1 lb ground turkey
3 tbsp olive oil
1 carton sliced white mushrooms
1 1/2 cups chopped green bell pepper
1 cup chopped yellow onion
2 cloves of garlic, minced
4 cans (14.5 oz each) chopped tomatoes with diced green chilies
1 can (16 oz) dark red kidney beans, drained and rinsed
1 can (16 oz) light red kidney beans, drained and rinsed
1 can (16 oz) black beans, drained and rinsed
1 12-oz bottle Dos Equis
3 tbsp red wine vinegar
2 tbsp chopped fresh oregano
2 tbsp chopped fresh basil
2 bay leaves
1 1/2 tbsp chili powder
2 tsp salt
1 1/2 tsp ground cumin
Garnishes: Sour Cream and Sharp Cheddar
1) In large 4-quart pot, cook turkey in 1 tbsp oil over medium-high heat for 5 minutes or until browned. Drain turkey and spoon onto a paper-towel lined plate.

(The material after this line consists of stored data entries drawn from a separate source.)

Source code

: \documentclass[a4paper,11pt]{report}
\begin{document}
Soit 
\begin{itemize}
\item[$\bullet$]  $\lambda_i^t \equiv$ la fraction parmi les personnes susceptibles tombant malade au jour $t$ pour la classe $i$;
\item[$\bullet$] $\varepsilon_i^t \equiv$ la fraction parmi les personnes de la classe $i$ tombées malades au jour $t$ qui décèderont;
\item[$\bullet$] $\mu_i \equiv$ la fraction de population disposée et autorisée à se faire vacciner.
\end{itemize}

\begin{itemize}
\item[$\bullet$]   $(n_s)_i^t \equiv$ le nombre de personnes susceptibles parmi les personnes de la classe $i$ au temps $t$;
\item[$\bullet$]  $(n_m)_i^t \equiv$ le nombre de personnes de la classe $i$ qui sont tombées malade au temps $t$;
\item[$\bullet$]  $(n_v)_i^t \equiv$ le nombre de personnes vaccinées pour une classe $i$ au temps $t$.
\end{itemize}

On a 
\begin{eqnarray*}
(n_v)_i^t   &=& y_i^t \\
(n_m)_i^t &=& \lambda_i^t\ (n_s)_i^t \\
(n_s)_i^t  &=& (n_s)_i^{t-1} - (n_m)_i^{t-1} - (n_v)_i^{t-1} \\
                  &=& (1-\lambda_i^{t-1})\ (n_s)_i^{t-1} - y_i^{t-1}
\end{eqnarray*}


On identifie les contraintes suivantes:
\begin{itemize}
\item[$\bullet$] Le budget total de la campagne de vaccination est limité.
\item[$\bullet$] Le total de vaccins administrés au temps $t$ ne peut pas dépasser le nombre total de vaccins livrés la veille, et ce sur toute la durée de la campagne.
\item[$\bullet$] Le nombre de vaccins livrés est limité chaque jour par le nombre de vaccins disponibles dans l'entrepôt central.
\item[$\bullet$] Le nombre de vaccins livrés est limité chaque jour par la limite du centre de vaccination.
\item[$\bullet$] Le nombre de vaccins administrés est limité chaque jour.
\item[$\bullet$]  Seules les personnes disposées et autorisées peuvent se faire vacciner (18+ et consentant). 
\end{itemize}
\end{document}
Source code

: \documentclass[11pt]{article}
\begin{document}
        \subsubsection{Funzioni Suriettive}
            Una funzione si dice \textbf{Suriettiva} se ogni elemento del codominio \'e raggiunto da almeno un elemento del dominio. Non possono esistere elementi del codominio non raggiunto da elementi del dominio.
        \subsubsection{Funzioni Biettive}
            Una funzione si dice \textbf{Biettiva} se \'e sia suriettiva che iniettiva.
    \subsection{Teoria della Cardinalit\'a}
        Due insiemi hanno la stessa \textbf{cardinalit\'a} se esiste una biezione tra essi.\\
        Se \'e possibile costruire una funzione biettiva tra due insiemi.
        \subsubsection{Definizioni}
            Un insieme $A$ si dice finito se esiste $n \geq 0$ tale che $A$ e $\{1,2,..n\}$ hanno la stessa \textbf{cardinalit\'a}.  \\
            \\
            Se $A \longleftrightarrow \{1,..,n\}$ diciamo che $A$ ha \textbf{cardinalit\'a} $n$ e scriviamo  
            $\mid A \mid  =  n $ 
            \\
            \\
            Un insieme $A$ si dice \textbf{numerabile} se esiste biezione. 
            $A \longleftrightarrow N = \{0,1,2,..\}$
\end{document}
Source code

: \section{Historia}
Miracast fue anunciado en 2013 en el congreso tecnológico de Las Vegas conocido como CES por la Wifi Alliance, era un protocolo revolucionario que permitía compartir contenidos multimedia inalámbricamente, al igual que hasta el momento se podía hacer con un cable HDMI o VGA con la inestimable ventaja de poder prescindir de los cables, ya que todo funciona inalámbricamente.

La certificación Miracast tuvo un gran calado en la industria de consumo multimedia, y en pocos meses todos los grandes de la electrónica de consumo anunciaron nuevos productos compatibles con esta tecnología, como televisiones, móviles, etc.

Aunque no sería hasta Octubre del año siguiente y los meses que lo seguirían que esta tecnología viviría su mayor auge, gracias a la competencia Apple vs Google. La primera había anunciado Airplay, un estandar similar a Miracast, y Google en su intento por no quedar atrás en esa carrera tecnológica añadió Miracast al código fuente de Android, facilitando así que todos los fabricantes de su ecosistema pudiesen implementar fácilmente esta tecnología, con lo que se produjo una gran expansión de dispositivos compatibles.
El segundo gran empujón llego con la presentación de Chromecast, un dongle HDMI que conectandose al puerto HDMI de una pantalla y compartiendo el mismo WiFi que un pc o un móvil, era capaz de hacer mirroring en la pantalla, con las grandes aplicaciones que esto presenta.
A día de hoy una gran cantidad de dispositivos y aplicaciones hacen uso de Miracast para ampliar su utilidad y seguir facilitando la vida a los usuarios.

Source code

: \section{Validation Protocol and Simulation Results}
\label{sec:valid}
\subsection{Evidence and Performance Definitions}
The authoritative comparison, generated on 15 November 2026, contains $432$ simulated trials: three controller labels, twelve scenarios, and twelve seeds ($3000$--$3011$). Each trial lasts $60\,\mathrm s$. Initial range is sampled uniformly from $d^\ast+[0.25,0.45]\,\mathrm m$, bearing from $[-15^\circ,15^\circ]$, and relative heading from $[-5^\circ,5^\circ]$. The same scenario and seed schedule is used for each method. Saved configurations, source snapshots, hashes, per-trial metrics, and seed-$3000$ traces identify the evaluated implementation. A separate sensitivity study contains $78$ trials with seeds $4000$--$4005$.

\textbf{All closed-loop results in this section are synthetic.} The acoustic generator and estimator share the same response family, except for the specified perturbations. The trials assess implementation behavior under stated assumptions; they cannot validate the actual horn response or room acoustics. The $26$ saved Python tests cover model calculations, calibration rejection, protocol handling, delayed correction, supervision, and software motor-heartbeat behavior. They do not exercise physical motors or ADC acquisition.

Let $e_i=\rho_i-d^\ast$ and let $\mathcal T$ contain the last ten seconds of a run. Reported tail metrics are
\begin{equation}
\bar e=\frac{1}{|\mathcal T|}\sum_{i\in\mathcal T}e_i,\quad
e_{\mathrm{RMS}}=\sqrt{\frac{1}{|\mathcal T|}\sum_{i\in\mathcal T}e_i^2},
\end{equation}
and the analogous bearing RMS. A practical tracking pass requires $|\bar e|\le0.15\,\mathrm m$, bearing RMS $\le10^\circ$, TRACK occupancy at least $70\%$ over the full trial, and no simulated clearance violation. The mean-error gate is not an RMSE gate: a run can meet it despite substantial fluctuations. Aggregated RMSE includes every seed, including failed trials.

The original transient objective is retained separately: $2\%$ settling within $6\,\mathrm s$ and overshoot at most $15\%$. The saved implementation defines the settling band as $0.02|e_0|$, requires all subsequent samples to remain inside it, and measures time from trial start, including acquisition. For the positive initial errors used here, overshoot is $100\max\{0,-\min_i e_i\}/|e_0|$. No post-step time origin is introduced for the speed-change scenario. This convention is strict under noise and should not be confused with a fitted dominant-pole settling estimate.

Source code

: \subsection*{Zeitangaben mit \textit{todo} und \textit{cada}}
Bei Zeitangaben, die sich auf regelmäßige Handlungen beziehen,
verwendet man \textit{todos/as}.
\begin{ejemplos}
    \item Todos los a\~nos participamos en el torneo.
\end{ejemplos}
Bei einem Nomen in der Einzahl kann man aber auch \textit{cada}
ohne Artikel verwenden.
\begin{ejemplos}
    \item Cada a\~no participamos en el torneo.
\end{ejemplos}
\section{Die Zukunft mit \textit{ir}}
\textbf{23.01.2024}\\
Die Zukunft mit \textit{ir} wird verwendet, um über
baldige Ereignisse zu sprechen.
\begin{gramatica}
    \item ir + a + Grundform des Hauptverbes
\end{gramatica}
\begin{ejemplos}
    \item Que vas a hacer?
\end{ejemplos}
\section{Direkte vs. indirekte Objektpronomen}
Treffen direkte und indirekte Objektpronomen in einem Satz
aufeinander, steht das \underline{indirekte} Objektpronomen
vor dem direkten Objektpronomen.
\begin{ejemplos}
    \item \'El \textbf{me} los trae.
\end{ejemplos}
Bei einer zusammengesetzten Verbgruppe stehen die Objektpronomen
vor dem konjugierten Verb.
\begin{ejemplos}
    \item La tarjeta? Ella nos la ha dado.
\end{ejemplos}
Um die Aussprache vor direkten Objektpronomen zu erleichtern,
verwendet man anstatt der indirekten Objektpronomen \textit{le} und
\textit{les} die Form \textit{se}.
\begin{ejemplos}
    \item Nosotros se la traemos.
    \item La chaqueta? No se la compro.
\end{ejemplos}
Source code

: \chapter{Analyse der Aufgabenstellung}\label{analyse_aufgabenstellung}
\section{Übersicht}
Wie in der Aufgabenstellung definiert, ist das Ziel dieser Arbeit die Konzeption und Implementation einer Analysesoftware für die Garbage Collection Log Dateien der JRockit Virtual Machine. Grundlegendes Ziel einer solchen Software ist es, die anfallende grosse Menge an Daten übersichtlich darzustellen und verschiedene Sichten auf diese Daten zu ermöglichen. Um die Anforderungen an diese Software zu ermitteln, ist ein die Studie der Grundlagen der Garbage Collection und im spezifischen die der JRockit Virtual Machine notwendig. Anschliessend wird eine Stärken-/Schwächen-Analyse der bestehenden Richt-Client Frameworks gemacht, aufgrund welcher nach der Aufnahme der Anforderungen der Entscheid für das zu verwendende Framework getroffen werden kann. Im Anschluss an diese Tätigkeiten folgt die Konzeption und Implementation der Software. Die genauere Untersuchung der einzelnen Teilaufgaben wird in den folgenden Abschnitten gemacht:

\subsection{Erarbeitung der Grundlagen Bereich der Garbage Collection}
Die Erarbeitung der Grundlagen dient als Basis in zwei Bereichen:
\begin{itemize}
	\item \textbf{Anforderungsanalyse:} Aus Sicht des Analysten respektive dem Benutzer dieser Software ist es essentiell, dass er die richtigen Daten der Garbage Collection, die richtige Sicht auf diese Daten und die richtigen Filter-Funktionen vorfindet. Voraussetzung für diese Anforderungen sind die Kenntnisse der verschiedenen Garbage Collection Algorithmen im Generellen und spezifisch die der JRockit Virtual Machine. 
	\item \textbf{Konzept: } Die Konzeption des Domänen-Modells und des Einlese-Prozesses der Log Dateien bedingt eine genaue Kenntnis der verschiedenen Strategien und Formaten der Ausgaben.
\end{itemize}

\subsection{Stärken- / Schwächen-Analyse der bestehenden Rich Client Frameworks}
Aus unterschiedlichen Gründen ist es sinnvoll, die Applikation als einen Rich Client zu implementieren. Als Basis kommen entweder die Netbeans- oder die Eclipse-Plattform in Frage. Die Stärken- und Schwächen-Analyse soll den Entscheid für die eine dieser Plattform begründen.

2) In same pot, heat remaining oil over medium-high heat. Add mushrooms, bell pepper, onion, and garlic. Cook, stirring frequently, for 5 minutes. Stir in the turkey, tomatoes with their juices, beans, beer, vinegar, oregano, basil, bay leaves, chili powder, salt, and cumin. Bring to a boil.
3) Reduce heat to medium-low and simmer, partially covered, for 1 1/2 hours, stirring occasionally.